* Exercise instructions
The listing that follows is to be output in full and without change.

Data records Block Start

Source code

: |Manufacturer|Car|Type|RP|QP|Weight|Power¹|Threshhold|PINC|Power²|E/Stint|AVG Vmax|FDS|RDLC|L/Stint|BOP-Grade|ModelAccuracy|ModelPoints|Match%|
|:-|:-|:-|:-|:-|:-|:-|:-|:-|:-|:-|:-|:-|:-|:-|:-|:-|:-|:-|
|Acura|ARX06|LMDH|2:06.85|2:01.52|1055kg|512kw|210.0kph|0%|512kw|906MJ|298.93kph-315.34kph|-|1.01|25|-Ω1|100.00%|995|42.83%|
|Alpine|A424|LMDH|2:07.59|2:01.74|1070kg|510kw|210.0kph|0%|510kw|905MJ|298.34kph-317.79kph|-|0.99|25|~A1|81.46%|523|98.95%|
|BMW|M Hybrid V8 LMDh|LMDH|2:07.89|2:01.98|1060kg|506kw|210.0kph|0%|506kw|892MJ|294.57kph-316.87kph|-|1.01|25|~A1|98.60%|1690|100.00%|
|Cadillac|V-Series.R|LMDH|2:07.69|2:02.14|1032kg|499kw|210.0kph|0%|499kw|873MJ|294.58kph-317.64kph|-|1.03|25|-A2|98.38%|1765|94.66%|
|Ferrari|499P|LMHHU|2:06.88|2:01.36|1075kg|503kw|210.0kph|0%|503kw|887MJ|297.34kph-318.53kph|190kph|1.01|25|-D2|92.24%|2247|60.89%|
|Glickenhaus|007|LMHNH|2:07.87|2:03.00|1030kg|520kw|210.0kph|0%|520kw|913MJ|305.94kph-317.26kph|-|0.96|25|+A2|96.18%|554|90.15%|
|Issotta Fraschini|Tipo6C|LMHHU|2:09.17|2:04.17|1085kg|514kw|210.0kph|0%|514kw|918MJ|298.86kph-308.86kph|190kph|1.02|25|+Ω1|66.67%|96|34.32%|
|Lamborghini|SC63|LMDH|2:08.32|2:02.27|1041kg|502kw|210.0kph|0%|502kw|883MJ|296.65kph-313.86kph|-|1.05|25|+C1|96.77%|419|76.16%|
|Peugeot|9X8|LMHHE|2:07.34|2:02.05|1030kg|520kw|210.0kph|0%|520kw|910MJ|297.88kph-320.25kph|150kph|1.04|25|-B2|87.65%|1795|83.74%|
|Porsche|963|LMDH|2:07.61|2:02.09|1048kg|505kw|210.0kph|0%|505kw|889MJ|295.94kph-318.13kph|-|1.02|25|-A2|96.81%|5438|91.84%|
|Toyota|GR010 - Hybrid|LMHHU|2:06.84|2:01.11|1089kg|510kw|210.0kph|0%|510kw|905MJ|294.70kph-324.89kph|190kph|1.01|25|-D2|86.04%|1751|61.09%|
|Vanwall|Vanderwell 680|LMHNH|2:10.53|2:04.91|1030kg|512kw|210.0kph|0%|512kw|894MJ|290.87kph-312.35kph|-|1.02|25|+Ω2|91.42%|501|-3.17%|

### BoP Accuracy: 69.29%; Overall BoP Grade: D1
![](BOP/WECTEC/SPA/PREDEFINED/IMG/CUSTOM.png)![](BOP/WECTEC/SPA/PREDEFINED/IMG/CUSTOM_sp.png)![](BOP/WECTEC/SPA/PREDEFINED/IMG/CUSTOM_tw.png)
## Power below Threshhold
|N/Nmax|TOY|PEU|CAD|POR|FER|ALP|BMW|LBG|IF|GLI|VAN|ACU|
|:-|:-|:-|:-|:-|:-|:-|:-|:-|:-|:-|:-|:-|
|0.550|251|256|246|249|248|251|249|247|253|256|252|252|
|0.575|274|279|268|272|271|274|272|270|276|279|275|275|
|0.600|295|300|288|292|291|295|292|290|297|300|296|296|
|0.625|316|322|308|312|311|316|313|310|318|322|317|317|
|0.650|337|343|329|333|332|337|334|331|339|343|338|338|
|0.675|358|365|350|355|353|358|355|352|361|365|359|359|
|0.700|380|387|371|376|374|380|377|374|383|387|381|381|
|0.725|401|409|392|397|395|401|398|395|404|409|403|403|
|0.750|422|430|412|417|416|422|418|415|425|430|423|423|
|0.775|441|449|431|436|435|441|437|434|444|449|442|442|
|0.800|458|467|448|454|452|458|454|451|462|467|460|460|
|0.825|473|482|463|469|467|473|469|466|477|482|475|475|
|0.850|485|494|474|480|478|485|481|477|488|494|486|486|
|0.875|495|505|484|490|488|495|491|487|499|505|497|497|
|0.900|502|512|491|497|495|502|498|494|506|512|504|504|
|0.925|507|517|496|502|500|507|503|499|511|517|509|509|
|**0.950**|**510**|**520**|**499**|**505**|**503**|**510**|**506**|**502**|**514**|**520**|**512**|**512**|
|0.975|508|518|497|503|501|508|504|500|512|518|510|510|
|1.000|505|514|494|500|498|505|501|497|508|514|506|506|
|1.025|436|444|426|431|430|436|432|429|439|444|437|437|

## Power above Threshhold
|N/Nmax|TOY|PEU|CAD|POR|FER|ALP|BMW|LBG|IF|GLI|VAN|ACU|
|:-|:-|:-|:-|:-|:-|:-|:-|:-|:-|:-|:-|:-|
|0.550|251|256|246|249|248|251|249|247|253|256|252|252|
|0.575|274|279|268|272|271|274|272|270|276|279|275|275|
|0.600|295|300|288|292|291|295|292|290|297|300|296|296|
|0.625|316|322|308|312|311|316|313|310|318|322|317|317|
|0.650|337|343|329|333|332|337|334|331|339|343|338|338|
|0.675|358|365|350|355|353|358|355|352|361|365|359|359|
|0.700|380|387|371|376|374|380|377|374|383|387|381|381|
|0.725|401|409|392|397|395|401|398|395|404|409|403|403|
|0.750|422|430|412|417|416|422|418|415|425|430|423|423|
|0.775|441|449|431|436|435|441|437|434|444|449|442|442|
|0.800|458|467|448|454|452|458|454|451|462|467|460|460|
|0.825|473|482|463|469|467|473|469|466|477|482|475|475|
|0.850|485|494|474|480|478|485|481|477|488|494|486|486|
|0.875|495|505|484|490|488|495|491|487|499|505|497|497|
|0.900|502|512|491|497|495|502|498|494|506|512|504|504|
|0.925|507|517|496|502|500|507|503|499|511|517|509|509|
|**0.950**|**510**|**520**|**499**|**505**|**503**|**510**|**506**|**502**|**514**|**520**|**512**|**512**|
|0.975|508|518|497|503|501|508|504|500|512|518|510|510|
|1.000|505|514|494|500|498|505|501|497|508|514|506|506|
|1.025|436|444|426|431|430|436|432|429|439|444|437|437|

Data records Block End

* Solved problem
Source code

: |Manufacturer|Car|Type|RP|QP|Weight|Power¹|Threshhold|PINC|Power²|E/Stint|AVG Vmax|FDS|RDLC|L/Stint|BOP-Grade|ModelAccuracy|ModelPoints|Match%|
|:-|:-|:-|:-|:-|:-|:-|:-|:-|:-|:-|:-|:-|:-|:-|:-|:-|:-|:-|
|Acura|ARX06|LMDH|2:06.85|2:01.52|1055kg|512kw|210.0kph|0%|512kw|906MJ|298.93kph-315.34kph|-|1.01|25|-Ω1|100.00%|995|42.83%|
|Alpine|A424|LMDH|2:07.59|2:01.74|1070kg|510kw|210.0kph|0%|510kw|905MJ|298.34kph-317.79kph|-|0.99|25|~A1|81.46%|523|98.95%|
|BMW|M Hybrid V8 LMDh|LMDH|2:07.89|2:01.98|1060kg|506kw|210.0kph|0%|506kw|892MJ|294.57kph-316.87kph|-|1.01|25|~A1|98.60%|1690|100.00%|
|Cadillac|V-Series.R|LMDH|2:07.69|2:02.14|1032kg|499kw|210.0kph|0%|499kw|873MJ|294.58kph-317.64kph|-|1.03|25|-A2|98.38%|1765|94.66%|
|Ferrari|499P|LMHHU|2:06.88|2:01.36|1075kg|503kw|210.0kph|0%|503kw|887MJ|297.34kph-318.53kph|190kph|1.01|25|-D2|92.24%|2247|60.89%|
|Glickenhaus|007|LMHNH|2:07.87|2:03.00|1030kg|520kw|210.0kph|0%|520kw|913MJ|305.94kph-317.26kph|-|0.96|25|+A2|96.18%|554|90.15%|
|Issotta Fraschini|Tipo6C|LMHHU|2:09.17|2:04.17|1085kg|514kw|210.0kph|0%|514kw|918MJ|298.86kph-308.86kph|190kph|1.02|25|+Ω1|66.67%|96|34.32%|
|Lamborghini|SC63|LMDH|2:08.32|2:02.27|1041kg|502kw|210.0kph|0%|502kw|883MJ|296.65kph-313.86kph|-|1.05|25|+C1|96.77%|419|76.16%|
|Peugeot|9X8|LMHHE|2:07.34|2:02.05|1030kg|520kw|210.0kph|0%|520kw|910MJ|297.88kph-320.25kph|150kph|1.04|25|-B2|87.65%|1795|83.74%|
|Porsche|963|LMDH|2:07.61|2:02.09|1048kg|505kw|210.0kph|0%|505kw|889MJ|295.94kph-318.13kph|-|1.02|25|-A2|96.81%|5438|91.84%|
|Toyota|GR010 - Hybrid|LMHHU|2:06.84|2:01.11|1089kg|510kw|210.0kph|0%|510kw|905MJ|294.70kph-324.89kph|190kph|1.01|25|-D2|86.04%|1751|61.09%|
|Vanwall|Vanderwell 680|LMHNH|2:10.53|2:04.91|1030kg|512kw|210.0kph|0%|512kw|894MJ|290.87kph-312.35kph|-|1.02|25|+Ω2|91.42%|501|-3.17%|

### BoP Accuracy: 69.29%; Overall BoP Grade: D1
![](BOP/WECTEC/SPA/PREDEFINED/IMG/CUSTOM.png)![](BOP/WECTEC/SPA/PREDEFINED/IMG/CUSTOM_sp.png)![](BOP/WECTEC/SPA/PREDEFINED/IMG/CUSTOM_tw.png)
## Power below Threshhold
|N/Nmax|TOY|PEU|CAD|POR|FER|ALP|BMW|LBG|IF|GLI|VAN|ACU|
|:-|:-|:-|:-|:-|:-|:-|:-|:-|:-|:-|:-|:-|
|0.550|251|256|246|249|248|251|249|247|253|256|252|252|
|0.575|274|279|268|272|271|274|272|270|276|279|275|275|
|0.600|295|300|288|292|291|295|292|290|297|300|296|296|
|0.625|316|322|308|312|311|316|313|310|318|322|317|317|
|0.650|337|343|329|333|332|337|334|331|339|343|338|338|
|0.675|358|365|350|355|353|358|355|352|361|365|359|359|
|0.700|380|387|371|376|374|380|377|374|383|387|381|381|
|0.725|401|409|392|397|395|401|398|395|404|409|403|403|
|0.750|422|430|412|417|416|422|418|415|425|430|423|423|
|0.775|441|449|431|436|435|441|437|434|444|449|442|442|
|0.800|458|467|448|454|452|458|454|451|462|467|460|460|
|0.825|473|482|463|469|467|473|469|466|477|482|475|475|
|0.850|485|494|474|480|478|485|481|477|488|494|486|486|
|0.875|495|505|484|490|488|495|491|487|499|505|497|497|
|0.900|502|512|491|497|495|502|498|494|506|512|504|504|
|0.925|507|517|496|502|500|507|503|499|511|517|509|509|
|**0.950**|**510**|**520**|**499**|**505**|**503**|**510**|**506**|**502**|**514**|**520**|**512**|**512**|
|0.975|508|518|497|503|501|508|504|500|512|518|510|510|
|1.000|505|514|494|500|498|505|501|497|508|514|506|506|
|1.025|436|444|426|431|430|436|432|429|439|444|437|437|

## Power above Threshhold
|N/Nmax|TOY|PEU|CAD|POR|FER|ALP|BMW|LBG|IF|GLI|VAN|ACU|
|:-|:-|:-|:-|:-|:-|:-|:-|:-|:-|:-|:-|:-|
|0.550|251|256|246|249|248|251|249|247|253|256|252|252|
|0.575|274|279|268|272|271|274|272|270|276|279|275|275|
|0.600|295|300|288|292|291|295|292|290|297|300|296|296|
|0.625|316|322|308|312|311|316|313|310|318|322|317|317|
|0.650|337|343|329|333|332|337|334|331|339|343|338|338|
|0.675|358|365|350|355|353|358|355|352|361|365|359|359|
|0.700|380|387|371|376|374|380|377|374|383|387|381|381|
|0.725|401|409|392|397|395|401|398|395|404|409|403|403|
|0.750|422|430|412|417|416|422|418|415|425|430|423|423|
|0.775|441|449|431|436|435|441|437|434|444|449|442|442|
|0.800|458|467|448|454|452|458|454|451|462|467|460|460|
|0.825|473|482|463|469|467|473|469|466|477|482|475|475|
|0.850|485|494|474|480|478|485|481|477|488|494|486|486|
|0.875|495|505|484|490|488|495|491|487|499|505|497|497|
|0.900|502|512|491|497|495|502|498|494|506|512|504|504|
|0.925|507|517|496|502|500|507|503|499|511|517|509|509|
|**0.950**|**510**|**520**|**499**|**505**|**503**|**510**|**506**|**502**|**514**|**520**|**512**|**512**|
|0.975|508|518|497|503|501|508|504|500|512|518|510|510|
|1.000|505|514|494|500|498|505|501|497|508|514|506|506|
|1.025|436|444|426|431|430|436|432|429|439|444|437|437|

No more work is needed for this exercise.